Liputan6.com, Solo - Fadila Rahmatika (FR), tenaga kerja Indonesia (TKI) asal Ponorogo, Jawa Timur yang diduga disiksa oleh majikannya di Singapura, akhirnya diperbolehkan pulang ke rumah.
TKI tersebut sempat dirawat selama 18 hari di Rumah Sakit Jiwa (RSJ) Surakarta, Jawa Tengah, karena mengalami gangguan kejiwaan.
"Saat ini kondisi FR sudah membaik dan sudah bisa berkomunikasi secara lancar, serta sudah mulai mengingat kejadian yang menimpanya," ucap Erwiana Sulistyaningsih dari Keluarga Besar Buruh Migran Indonesia (Kabar Bumi) dalam keterangan tertulis, Senin, 30 Januari 2017.
Advertisement
Erwiana menilai hal itu adalah perkembangan yang sangat baik, karena selama ini FR secara psikologis belum stabil dan terkadang sulit diajak berkomunikasi. "Dan jika ditanya kejadian yang menimpa dirinya, kepalanya terasa pusing."
Adapun yang menjemput FR adalah keluarga, pendamping, dan tim pengacara dari Kabar Bumi.
Baca Juga
"Setelah kepengurusan administrasi selesai serta pengajuan rekam medis dari pengacara diterima oleh pihak RSJ Surakarta, serta sudah mendapatkan jadwal pengambilan rekam medis, maka FR bisa dibawa pulang ke rumahnya," tutur Erwiana.
Selanjutnya, tim pengacara akan melanjutkan proses hukumnya, termasuk menyusun kronologi kasusnya. "FR dan ibu Masringah akan segera ke Polda Jawa Timur untuk melakukan BAP (berita acara pemeriksaan)," Erwiana menambahkan.
Ia memaparkan, seperti korban perdagangan manusia lainnya, FR adalah korban kemiskinan. Dia berharap untuk membantu orang tuanya setelah lulus sekolah SMA, dengan bekerja ke Singapura.
Namun harapan FR kandas.

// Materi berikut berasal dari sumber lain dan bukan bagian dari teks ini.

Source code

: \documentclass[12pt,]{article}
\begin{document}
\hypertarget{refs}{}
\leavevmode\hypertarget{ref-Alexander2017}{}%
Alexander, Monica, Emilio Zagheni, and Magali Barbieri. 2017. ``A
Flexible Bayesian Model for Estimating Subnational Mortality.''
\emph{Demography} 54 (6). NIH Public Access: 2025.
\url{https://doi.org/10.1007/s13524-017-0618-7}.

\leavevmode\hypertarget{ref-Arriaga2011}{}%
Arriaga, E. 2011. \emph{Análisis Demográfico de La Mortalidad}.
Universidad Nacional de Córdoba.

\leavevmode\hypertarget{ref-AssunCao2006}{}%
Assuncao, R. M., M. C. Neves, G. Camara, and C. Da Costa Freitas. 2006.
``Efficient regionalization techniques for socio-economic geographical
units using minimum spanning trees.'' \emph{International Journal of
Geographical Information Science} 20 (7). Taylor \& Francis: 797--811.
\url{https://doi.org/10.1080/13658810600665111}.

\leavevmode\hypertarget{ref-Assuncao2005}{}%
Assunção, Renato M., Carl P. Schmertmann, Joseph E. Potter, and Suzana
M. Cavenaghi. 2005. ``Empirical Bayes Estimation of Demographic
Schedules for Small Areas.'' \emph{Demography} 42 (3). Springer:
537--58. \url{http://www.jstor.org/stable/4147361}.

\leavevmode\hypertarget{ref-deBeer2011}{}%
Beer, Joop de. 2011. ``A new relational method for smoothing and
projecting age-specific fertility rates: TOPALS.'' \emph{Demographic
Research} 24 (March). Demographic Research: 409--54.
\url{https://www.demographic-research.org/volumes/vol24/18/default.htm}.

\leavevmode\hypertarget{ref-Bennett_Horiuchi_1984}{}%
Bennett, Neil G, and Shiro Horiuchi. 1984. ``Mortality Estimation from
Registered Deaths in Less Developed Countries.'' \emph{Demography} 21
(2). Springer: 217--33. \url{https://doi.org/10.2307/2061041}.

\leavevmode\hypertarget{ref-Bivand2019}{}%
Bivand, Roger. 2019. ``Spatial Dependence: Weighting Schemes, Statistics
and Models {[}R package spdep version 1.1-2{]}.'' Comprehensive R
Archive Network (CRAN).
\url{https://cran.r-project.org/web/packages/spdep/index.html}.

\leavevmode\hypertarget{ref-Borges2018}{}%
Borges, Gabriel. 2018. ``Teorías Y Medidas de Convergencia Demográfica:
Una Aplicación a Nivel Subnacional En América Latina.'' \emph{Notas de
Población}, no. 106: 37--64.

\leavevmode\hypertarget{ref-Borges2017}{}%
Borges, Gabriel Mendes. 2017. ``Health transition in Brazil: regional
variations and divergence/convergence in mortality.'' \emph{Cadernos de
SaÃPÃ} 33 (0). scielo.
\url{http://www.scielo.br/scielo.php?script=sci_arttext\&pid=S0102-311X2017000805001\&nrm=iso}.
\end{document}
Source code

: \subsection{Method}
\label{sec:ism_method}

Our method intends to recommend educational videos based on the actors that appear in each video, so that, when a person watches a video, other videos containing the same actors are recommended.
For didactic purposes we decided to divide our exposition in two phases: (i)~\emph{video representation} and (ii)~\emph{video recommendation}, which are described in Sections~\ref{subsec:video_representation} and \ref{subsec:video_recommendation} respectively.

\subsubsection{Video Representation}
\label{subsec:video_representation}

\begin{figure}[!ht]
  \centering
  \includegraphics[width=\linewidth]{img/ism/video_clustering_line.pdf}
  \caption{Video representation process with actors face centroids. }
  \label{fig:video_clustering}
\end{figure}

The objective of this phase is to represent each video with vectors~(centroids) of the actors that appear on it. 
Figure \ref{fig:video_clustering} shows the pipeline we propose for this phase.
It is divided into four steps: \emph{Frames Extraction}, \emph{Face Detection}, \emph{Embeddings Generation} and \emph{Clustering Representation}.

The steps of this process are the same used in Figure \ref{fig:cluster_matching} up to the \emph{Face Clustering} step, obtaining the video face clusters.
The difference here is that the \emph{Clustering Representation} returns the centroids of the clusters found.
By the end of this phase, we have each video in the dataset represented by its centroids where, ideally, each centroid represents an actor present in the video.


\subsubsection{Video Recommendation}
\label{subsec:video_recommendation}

Di majikan yang pertama, dia bekerja digigit anjing peliharaan majikan dan kemudian pindah ke majikan kedua. Di majikan kedua, dia mengalami siksaan dan dipulangkan ke Batam, Kepulauan Riau, dengan kapal. TKI tersebut bahkan hanya membawa bekal uang enam dolar Singapura.
Buruh Migran Bukan Babu dan Pengemis
"Pemerintah harusnya berkaca dengan berbagai permasalahan buruh migran Indonesia yang setiap hari selalu bertambah," ujar Erwiana.
Senin kemarin, kata dia, empat jenazah dipulangkan ke NTT dan satu orang ditelantarkan di Bandara Eltari, Kupang. Seorang itu tidak membawa barang dan gaji selama bekerja di Malaysia
Menurut dia, penyebab utama banyak warga Indonesia terpaksa ke luar negeri karena minimnya lapangan pekerjaan. "Walaupun Indonesia merupakan negara agraris, namun rakyat mayoritas tidak mempunyai lahan untuk bertani."
Selain itu, lanjut Erwiana, minimnya perlindungan yang seharusnya menjadi tanggung jawab negara, justru diberikan kepada pihak swasta. Padahal, penyerahan tanggung jawab perlindungan ini diamanatkan dalam UU Nomor 39 Tahun 2004 tentang Penempatan dan Perlindungan Tenaga Kerja Indonesia di Luar Negeri (PPTKILN).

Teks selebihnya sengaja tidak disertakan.